Answer
$\frac{-lnH}{H}-\frac{1}{H}=\frac{(1+R^{2})^{\frac{3}{2}}}{3}+C$
Work Step by Step
$\frac{dH}{dR}=\frac{RH^{2}\sqrt(1+R^{2})}{lnH}$
Rearrange the equation. Put all the H terms on the left side and all the R terms on the right.
$\frac{lnH}{H^{2}}dH=R\sqrt (1+R^{2})dR$
Now let's integrate both sides:
$\int \frac{lnH}{H^{2}}dH=\int R\sqrt (1+R^{2})dR$
This can be rewritten as:
$\int lnH(H^{-2})dH=\int R\sqrt (1+R^{2})dR$
On the left side, use integration by parts $\int u dv = uv-\int v du$ with $u=lnH$, $dv=\frac{1}{H^{2}}$, $du=\frac{1}{x}$, and $v=\frac{-1}{x}$.
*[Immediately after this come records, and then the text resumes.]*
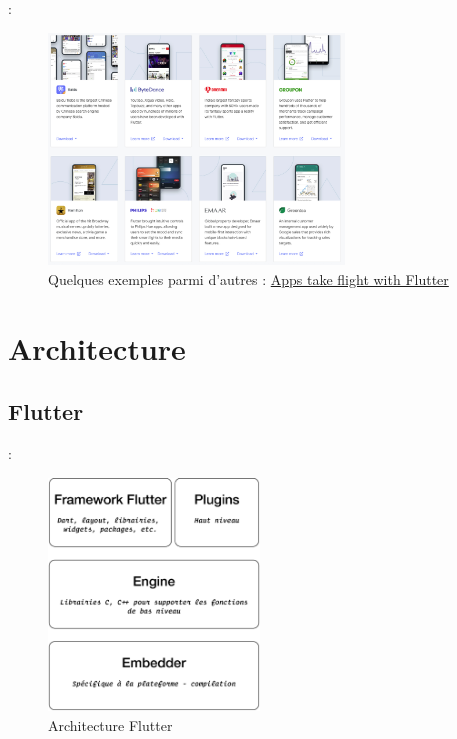 \documentclass[10pt]{beamer}
\begin{document}
\begin{frame}[fragile,t]{\secname : \subsecname}
    \begin{figure}[H]
        \begin{center}
            \includegraphics[width=0.7\textwidth]{../assets/img/exemples2.jpg}
            \caption*{Quelques exemples parmi d'autres : \href{https://flutter.dev/showcase}{Apps take flight with Flutter}}
        \end{center}
    \end{figure}
\end{frame}

\section{Architecture}

\subsection{Flutter}
\begin{frame}[fragile,t]{\secname : \subsecname}
    \begin{figure}[H]
        \begin{center}
            \includegraphics[width=0.5\textwidth]{../assets/img/architecture-flutter.eps}
            \caption*{Architecture Flutter}
            \label{Fig:architecture-flutter}
        \end{center}
    \end{figure}
\end{frame}
\end{document}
On the right side, substitute using $u=1+R^{2}$ and $du=2x dx$.
We will have:
$\frac{-lnH}{H}-\int \frac{-1}{H^{2}}dH=\frac{1}{2}\int \sqrt u du$
Solve $\int \frac{-1}{H^{2}}dH$ and $\int \sqrt u du$ by applying the power rule. Then, we will have:
$\frac{-lnH}{H}-\frac{1}{H}=\frac{1}{2}(\frac{2u^{\frac{3}{2}}}{3})+C$
Undo substitution $u=1+R^{2}$:
$\frac{-lnH}{H}-\frac{1}{H}=\frac{(1+R^{2})^{\frac{3}{2}}}{3}+C$